Abrasive wear: Impurities, metal debris and other abrasive particles inside the reducer enter the tooth surface, causing abrasive wear. Abrasive wear will gradually wear and thin the tooth surface, reduce the tooth shape accuracy, and increase the meshing clearance.
Fatigue wear: Under the action of alternating loads, fatigue cracks will occur on the tooth surface. As the cracks expand and connect, the tooth surface material will peel off, forming fatigue wear. Fatigue wear usually occurs in areas where the contact stress on the tooth surface is large, such as the tooth top and tooth root.
Corrosive wear: When the lubricating oil contains acidic substances or water, it will corrode the tooth surface and bearings and other parts, causing corrosive wear. Corrosion and wear will cause rust and spots on the surface of parts, reducing the strength and wear resistance of parts.
(II) The impact of wear on assembly clearance
As wear occurs, the tooth thickness of the worm wheel and worm will gradually decrease, and the raceway and rolling element of the bearing will gradually wear, resulting in an increase in assembly clearance. For example, the meshing clearance of the worm wheel and worm will increase as the tooth surface wears. When the clearance increases to a certain extent, it will lead to a decrease in transmission accuracy, increased noise, increased vibration, and even transmission failure. The increase in bearing clearance will lead to a decrease in the rotation accuracy of the shaft, affecting the overall performance of the reducer.

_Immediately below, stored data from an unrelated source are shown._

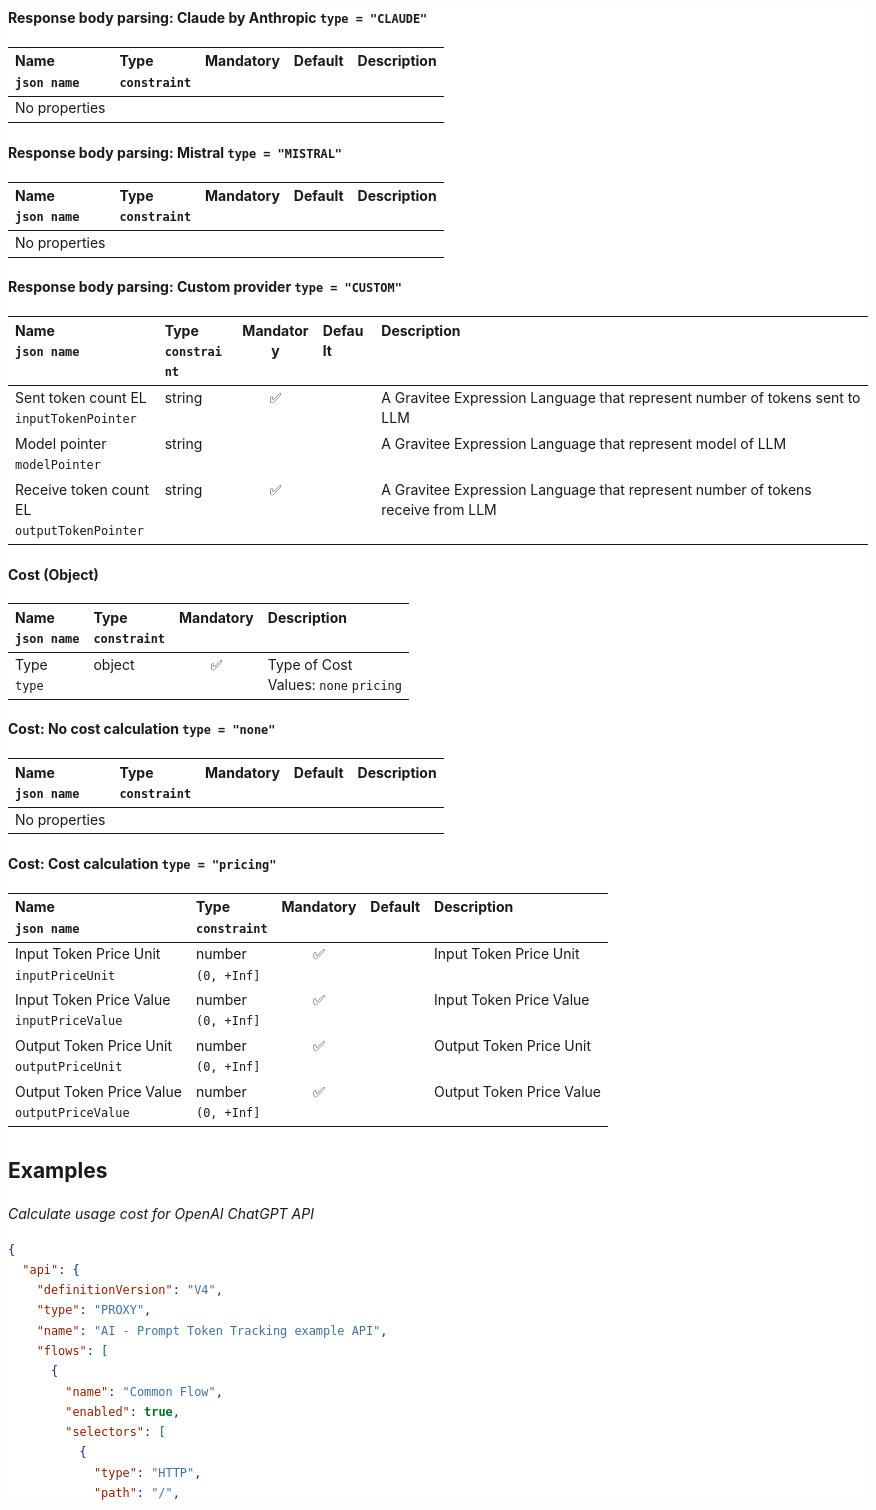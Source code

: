#### Response body parsing: Claude by Anthropic `type = "CLAUDE"` 
| Name <br>`json name`  | Type <br>`constraint`  | Mandatory  | Default  | Description  |
|:----------------------|:-----------------------|:----------:|:---------|:-------------|
| No properties | | | | | | | 

#### Response body parsing: Mistral `type = "MISTRAL"` 
| Name <br>`json name`  | Type <br>`constraint`  | Mandatory  | Default  | Description  |
|:----------------------|:-----------------------|:----------:|:---------|:-------------|
| No properties | | | | | | | 

#### Response body parsing: Custom provider `type = "CUSTOM"` 
| Name <br>`json name`  | Type <br>`constraint`  | Mandatory  | Default  | Description  |
|:----------------------|:-----------------------|:----------:|:---------|:-------------|
| Sent token count EL<br>`inputTokenPointer`| string| ✅| | A Gravitee Expression Language that represent number of tokens sent to LLM|
| Model pointer<br>`modelPointer`| string|  | | A Gravitee Expression Language that represent model of LLM|
| Receive token count EL<br>`outputTokenPointer`| string| ✅| | A Gravitee Expression Language that represent number of tokens receive from LLM|


#### Cost (Object)
| Name <br>`json name`  | Type <br>`constraint`  | Mandatory  | Description  |
|:----------------------|:-----------------------|:----------:|:-------------|
| Type<br>`type`| object| ✅| Type of Cost<br>Values: `none` `pricing`|


#### Cost: No cost calculation `type = "none"` 
| Name <br>`json name`  | Type <br>`constraint`  | Mandatory  | Default  | Description  |
|:----------------------|:-----------------------|:----------:|:---------|:-------------|
| No properties | | | | | | | 

#### Cost: Cost calculation `type = "pricing"` 
| Name <br>`json name`  | Type <br>`constraint`  | Mandatory  | Default  | Description  |
|:----------------------|:-----------------------|:----------:|:---------|:-------------|
| Input Token Price Unit<br>`inputPriceUnit`| number<br>`(0, +Inf]`| ✅| | Input Token Price Unit|
| Input Token Price Value<br>`inputPriceValue`| number<br>`(0, +Inf]`| ✅| | Input Token Price Value|
| Output Token Price Unit<br>`outputPriceUnit`| number<br>`(0, +Inf]`| ✅| | Output Token Price Unit|
| Output Token Price Value<br>`outputPriceValue`| number<br>`(0, +Inf]`| ✅| | Output Token Price Value|




## Examples

*Calculate usage cost for OpenAI ChatGPT API*
```json
{
  "api": {
    "definitionVersion": "V4",
    "type": "PROXY",
    "name": "AI - Prompt Token Tracking example API",
    "flows": [
      {
        "name": "Common Flow",
        "enabled": true,
        "selectors": [
          {
            "type": "HTTP",
            "path": "/",
```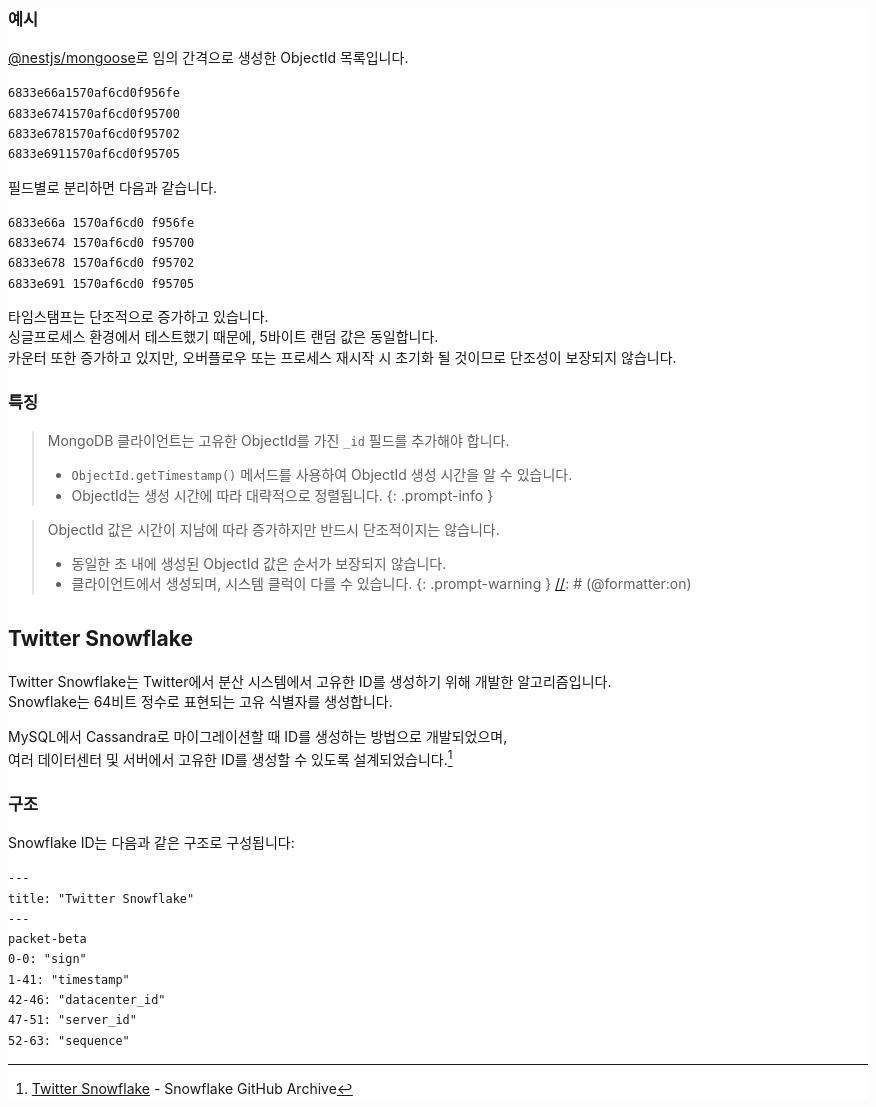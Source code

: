 ### 예시

[@nestjs/mongoose](https://www.npmjs.com/package/@nestjs/mongoose)로 임의 간격으로 생성한 ObjectId 목록입니다.

```
6833e66a1570af6cd0f956fe
6833e6741570af6cd0f95700
6833e6781570af6cd0f95702
6833e6911570af6cd0f95705
```

필드별로 분리하면 다음과 같습니다.

```
6833e66a 1570af6cd0 f956fe
6833e674 1570af6cd0 f95700
6833e678 1570af6cd0 f95702
6833e691 1570af6cd0 f95705
```

타임스탬프는 단조적으로 증가하고 있습니다. \
싱글프로세스 환경에서 테스트했기 때문에, 5바이트 랜덤 값은 동일합니다. \
카운터 또한 증가하고 있지만, 오버플로우 또는 프로세스 재시작 시 초기화 될 것이므로 단조성이 보장되지 않습니다.

### 특징

[//]: # (@formatter:off)
> MongoDB 클라이언트는 고유한 ObjectId를 가진 `_id` 필드를 추가해야 합니다.
> - `ObjectId.getTimestamp()` 메서드를 사용하여 ObjectId 생성 시간을 알 수 있습니다.
> - ObjectId는 생성 시간에 따라 대략적으로 정렬됩니다.
 {: .prompt-info }

> ObjectId 값은 시간이 지남에 따라 증가하지만 반드시 단조적이지는 않습니다.
> - 동일한 초 내에 생성된 ObjectId 값은 순서가 보장되지 않습니다.
> - 클라이언트에서 생성되며, 시스템 클럭이 다를 수 있습니다.
 {: .prompt-warning }
[//]: # (@formatter:on)

## Twitter Snowflake

Twitter Snowflake는 Twitter에서 분산 시스템에서 고유한 ID를 생성하기 위해 개발한 알고리즘입니다. \
Snowflake는 64비트 정수로 표현되는 고유 식별자를 생성합니다.

MySQL에서 Cassandra로 마이그레이션할 때 ID를 생성하는 방법으로 개발되었으며, \
여러 데이터센터 및 서버에서 고유한 ID를 생성할 수 있도록 설계되었습니다.[^Snowflake]

### 구조

Snowflake ID는 다음과 같은 구조로 구성됩니다:

```mermaid
---
title: "Twitter Snowflake"
---
packet-beta
0-0: "sign"
1-41: "timestamp"
42-46: "datacenter_id"
47-51: "server_id"
52-63: "sequence"
```


[^RFC4122]: [RFC 4122](https://datatracker.ietf.org/doc/html/rfc4122) - A Universally Unique IDentifier (UUID) URN Namespace
[^RFC9562]: [RFC 9562](https://datatracker.ietf.org/doc/html/rfc9562) - Universally Unique IDentifiers (UUIDs)
[^UUID]: [UUID](https://www.h2database.com/html/advanced.html#uuid) - h2database.com/html/advanced.html#uuid
[^ObjectId]: [MongoDB ObjectId](https://www.mongodb.com/docs/manual/reference/bson-types/#objectid) - MongoDB Documentation
[^Snowflake]: [Twitter Snowflake](https://github.com/twitter-archive/snowflake/tree/b3f6a3c6ca8e1b6847baa6ff42bf72201e2c2231) - Snowflake GitHub Archive
[^Discord]: [Discord Snowflake](https://discord.com/developers/docs/reference#snowflakes) - Discord Developer Documentation
[^Instagram]: [Sharding & IDs at Instagram](https://instagram-engineering.com/sharding-ids-at-instagram-1cf5a71e5a5c) - Instagram Engineering Blog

(III) Measures to deal with the impact of wear
Reasonably select part materials and heat treatment processes: Select materials with good wear resistance to manufacture worm wheels and worms, such as using high-quality alloy steel for the worm and performing surface quenching treatment, and using wear-resistant copper alloy for the worm wheel. Through reasonable heat treatment processes, such as quenching, tempering, carburizing, etc., the hardness and wear resistance of the surface of the parts can be improved, and the occurrence of wear can be reduced.
Optimize gear design parameters: Rationally design the modulus, number of teeth, pressure angle, helix angle and other parameters of the worm gear to reduce the contact stress and sliding speed of the tooth surface and reduce wear. For example, increasing the modulus can improve the load-bearing capacity of the tooth surface and reduce wear; adopting a suitable helix angle can improve the meshing condition of the tooth surface and reduce the sliding friction coefficient.
Strengthen lubrication and cleaning management: Regularly replace the lubricating oil to maintain the cleanliness and performance of the lubricating oil and prevent impurities and moisture from entering the reducer. At the same time, a filter device is set at the entrance of the reducer to filter out the abrasive particles and impurities in the lubricating oil to reduce the occurrence of abrasive wear.
Reserve wear compensation clearance: When setting the assembly clearance, it is necessary to consider the wear amount of the parts during the service life cycle and reserve a certain wear compensation clearance. For example, based on experience or test data, the wear speed and wear amount of the worm gear and bearing under normal working conditions are estimated, and the clearance is set to the sum of the initial design clearance and the expected wear amount during assembly to ensure that the clearance is still within the allowable range after wear.